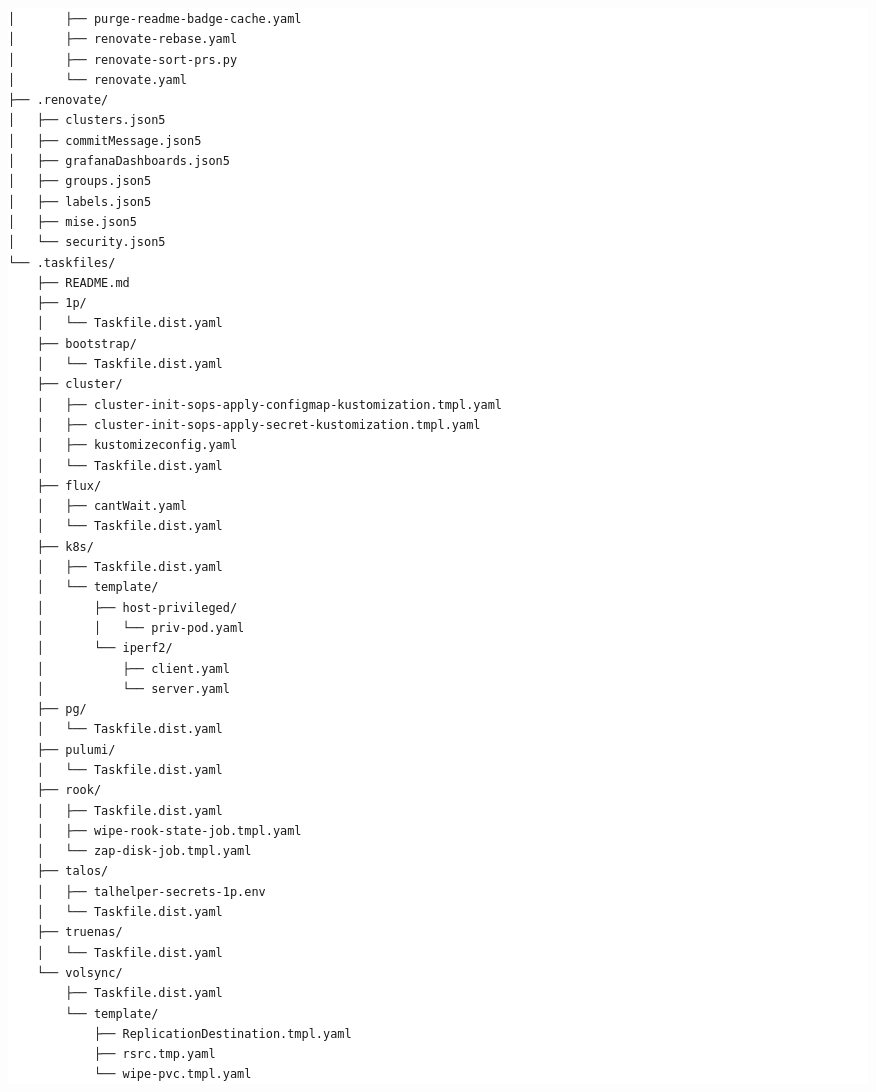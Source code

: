     │       ├── purge-readme-badge-cache.yaml
    │       ├── renovate-rebase.yaml
    │       ├── renovate-sort-prs.py
    │       └── renovate.yaml
    ├── .renovate/
    │   ├── clusters.json5
    │   ├── commitMessage.json5
    │   ├── grafanaDashboards.json5
    │   ├── groups.json5
    │   ├── labels.json5
    │   ├── mise.json5
    │   └── security.json5
    └── .taskfiles/
        ├── README.md
        ├── 1p/
        │   └── Taskfile.dist.yaml
        ├── bootstrap/
        │   └── Taskfile.dist.yaml
        ├── cluster/
        │   ├── cluster-init-sops-apply-configmap-kustomization.tmpl.yaml
        │   ├── cluster-init-sops-apply-secret-kustomization.tmpl.yaml
        │   ├── kustomizeconfig.yaml
        │   └── Taskfile.dist.yaml
        ├── flux/
        │   ├── cantWait.yaml
        │   └── Taskfile.dist.yaml
        ├── k8s/
        │   ├── Taskfile.dist.yaml
        │   └── template/
        │       ├── host-privileged/
        │       │   └── priv-pod.yaml
        │       └── iperf2/
        │           ├── client.yaml
        │           └── server.yaml
        ├── pg/
        │   └── Taskfile.dist.yaml
        ├── pulumi/
        │   └── Taskfile.dist.yaml
        ├── rook/
        │   ├── Taskfile.dist.yaml
        │   ├── wipe-rook-state-job.tmpl.yaml
        │   └── zap-disk-job.tmpl.yaml
        ├── talos/
        │   ├── talhelper-secrets-1p.env
        │   └── Taskfile.dist.yaml
        ├── truenas/
        │   └── Taskfile.dist.yaml
        └── volsync/
            ├── Taskfile.dist.yaml
            └── template/
                ├── ReplicationDestination.tmpl.yaml
                ├── rsrc.tmp.yaml
                └── wipe-pvc.tmpl.yaml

**Task requirements**. Number of lines containing the word "renovate" in the listing: state it, and add no other text.

**Output of the exercise**. 4